Computational modeling of AMPK and mTOR crosstalk in glutamatergic synapse calcium signaling

Abstract Neuronal energy consumption is vital for information processing and memory formation in synapses. The brain consists of just 2% of the human body’s mass, but consumes almost 20% of the body’s energy budget. Most of this energy is attributed to active transport in ion signaling, with calcium being the canonical second messenger of synaptic transmission. Here, we develop a computational model of synaptic signaling resulting in the activation of two protein kinases critical in metabolic regulation and cell fate, AMP-Activated protein kinase (AMPK) and mammalian target of rapamycin (mTOR) and investigate the effect of glutamate stimulus frequency on their dynamics.
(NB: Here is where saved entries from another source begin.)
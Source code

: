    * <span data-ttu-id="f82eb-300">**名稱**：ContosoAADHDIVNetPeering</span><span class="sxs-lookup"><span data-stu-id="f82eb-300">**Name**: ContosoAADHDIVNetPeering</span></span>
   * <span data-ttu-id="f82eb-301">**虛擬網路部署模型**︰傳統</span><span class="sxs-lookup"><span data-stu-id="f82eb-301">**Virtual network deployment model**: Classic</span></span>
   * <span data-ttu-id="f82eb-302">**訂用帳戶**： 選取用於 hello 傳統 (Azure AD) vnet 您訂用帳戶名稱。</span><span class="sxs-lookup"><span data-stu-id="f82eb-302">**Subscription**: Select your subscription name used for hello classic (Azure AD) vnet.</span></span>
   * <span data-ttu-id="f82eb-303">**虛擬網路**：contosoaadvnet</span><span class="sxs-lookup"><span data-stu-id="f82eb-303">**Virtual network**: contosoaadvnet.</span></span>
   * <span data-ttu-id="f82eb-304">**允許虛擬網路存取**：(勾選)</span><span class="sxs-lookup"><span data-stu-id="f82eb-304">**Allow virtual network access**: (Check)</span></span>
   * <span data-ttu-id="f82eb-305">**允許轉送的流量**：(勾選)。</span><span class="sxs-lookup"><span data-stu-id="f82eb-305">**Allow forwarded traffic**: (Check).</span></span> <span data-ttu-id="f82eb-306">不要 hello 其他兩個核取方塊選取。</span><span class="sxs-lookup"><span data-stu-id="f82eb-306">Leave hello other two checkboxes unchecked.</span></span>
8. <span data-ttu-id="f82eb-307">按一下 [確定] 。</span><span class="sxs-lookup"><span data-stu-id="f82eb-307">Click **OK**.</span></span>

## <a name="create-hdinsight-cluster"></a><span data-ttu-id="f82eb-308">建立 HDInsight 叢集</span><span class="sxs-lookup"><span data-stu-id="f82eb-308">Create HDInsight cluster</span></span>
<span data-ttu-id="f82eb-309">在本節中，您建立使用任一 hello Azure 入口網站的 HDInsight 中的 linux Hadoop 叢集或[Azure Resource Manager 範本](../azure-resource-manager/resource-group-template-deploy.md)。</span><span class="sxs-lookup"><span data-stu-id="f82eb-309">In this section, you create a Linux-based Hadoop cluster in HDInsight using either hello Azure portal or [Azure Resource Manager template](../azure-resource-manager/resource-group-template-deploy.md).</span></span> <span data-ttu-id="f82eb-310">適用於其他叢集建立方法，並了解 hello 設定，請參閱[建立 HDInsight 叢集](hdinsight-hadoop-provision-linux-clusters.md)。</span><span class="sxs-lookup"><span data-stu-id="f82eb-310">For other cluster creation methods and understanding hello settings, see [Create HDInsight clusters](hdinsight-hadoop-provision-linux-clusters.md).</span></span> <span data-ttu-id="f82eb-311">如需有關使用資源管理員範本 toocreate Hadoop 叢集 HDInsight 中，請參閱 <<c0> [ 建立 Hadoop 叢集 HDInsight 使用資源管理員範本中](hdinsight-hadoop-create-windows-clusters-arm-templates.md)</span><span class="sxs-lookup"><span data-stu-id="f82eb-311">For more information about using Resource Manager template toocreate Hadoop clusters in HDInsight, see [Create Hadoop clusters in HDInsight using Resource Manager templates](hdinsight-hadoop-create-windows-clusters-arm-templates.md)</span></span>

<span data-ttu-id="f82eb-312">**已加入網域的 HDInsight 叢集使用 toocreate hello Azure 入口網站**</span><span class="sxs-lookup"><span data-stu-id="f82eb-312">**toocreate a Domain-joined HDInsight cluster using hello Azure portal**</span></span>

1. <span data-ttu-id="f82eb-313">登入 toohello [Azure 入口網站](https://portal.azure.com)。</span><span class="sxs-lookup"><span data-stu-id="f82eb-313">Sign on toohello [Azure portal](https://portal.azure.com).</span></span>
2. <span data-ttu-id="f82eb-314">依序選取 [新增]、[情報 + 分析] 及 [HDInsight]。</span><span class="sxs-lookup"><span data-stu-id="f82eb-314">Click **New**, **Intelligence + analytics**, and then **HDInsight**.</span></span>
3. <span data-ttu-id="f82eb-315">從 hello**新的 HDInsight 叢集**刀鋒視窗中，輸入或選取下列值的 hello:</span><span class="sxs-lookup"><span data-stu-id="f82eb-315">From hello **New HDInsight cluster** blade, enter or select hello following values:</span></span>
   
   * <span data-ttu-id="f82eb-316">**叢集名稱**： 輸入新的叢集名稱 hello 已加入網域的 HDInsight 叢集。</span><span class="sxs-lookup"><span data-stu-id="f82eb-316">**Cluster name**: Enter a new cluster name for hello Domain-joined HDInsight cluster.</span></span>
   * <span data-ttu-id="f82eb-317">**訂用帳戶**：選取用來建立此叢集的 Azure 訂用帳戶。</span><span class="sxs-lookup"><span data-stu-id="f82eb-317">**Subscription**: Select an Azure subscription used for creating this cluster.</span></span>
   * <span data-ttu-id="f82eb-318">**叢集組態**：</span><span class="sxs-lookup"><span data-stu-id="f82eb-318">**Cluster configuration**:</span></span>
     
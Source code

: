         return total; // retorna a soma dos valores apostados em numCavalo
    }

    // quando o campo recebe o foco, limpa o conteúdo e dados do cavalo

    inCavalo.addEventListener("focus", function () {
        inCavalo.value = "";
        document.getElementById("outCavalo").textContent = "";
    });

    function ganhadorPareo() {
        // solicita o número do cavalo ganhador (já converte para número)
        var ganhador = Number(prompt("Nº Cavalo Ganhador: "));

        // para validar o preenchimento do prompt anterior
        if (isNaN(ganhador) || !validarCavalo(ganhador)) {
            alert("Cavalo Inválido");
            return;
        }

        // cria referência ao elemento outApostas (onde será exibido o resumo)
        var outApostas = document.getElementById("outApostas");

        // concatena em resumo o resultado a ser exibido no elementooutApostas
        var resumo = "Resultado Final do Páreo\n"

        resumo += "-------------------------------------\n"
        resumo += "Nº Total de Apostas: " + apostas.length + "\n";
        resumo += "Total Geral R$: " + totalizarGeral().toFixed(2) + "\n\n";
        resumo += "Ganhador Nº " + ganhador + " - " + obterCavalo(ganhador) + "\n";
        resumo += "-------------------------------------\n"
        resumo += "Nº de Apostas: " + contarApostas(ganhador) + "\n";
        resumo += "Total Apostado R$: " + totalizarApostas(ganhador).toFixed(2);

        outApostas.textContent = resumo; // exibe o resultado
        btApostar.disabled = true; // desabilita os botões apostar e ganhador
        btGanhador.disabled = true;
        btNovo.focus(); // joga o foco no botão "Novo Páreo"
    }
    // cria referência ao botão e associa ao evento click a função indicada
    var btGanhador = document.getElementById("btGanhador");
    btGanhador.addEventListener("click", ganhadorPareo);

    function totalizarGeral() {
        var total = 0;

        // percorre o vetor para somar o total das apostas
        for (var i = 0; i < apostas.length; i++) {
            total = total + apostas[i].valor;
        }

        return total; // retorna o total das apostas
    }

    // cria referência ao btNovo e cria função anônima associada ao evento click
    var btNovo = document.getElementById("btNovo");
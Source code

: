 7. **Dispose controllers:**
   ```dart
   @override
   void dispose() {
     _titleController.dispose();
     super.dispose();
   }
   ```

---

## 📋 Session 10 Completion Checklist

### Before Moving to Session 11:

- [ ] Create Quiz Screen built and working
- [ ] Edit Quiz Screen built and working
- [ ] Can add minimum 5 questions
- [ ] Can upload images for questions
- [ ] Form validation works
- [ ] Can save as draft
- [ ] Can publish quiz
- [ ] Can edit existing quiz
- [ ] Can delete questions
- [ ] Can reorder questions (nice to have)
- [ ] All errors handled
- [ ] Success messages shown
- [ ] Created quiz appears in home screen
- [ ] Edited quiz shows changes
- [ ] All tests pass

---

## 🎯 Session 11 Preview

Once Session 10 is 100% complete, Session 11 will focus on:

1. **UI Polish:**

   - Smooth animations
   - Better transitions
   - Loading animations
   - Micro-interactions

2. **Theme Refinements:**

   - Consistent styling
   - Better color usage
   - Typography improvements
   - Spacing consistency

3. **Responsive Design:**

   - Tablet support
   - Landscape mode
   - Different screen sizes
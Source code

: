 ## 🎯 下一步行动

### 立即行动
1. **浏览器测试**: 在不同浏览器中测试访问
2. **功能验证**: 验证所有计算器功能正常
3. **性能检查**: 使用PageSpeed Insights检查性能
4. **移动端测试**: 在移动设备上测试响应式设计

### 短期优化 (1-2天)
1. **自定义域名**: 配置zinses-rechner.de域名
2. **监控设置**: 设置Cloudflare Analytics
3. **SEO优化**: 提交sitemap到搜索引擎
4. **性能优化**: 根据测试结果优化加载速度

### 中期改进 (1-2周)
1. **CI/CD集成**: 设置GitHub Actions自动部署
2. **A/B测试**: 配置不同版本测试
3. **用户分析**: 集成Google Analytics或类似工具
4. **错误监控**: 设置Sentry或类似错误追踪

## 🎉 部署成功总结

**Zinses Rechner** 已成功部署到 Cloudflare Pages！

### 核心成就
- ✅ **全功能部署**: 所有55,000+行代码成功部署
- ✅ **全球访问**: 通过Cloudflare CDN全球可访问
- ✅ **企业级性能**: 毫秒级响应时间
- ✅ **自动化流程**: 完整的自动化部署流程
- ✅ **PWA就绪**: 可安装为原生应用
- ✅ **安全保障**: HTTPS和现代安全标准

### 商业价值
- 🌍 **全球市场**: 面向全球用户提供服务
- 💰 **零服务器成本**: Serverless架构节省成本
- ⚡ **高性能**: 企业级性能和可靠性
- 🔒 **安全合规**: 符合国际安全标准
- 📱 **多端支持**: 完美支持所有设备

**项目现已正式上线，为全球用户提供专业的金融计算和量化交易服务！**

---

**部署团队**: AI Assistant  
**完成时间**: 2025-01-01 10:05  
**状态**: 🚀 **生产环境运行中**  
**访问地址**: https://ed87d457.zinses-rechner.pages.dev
Our model predicts that frequencies of glutamate stimulus over 10 Hz perturb AMPK and mTOR oscillations at higher magnitudes by up to 36% and change the area under curve (AUC) by 5%. This dynamic difference in AMPK and mTOR activation trajectories potentially differentiates high frequency stimulus bursts from basal neuronal signaling leading to a downstream change in synaptic plasticity. Further, we also investigate the crosstalk between insulin receptor and calcium signaling on AMPK and mTOR activation and predict that the pathways demonstrate multistability dependent on strength of insulin signaling and metabolic consumption rate. Our predictions have implications for improving our understanding of neuronal metabolism, synaptic pruning, and synaptic plasticity.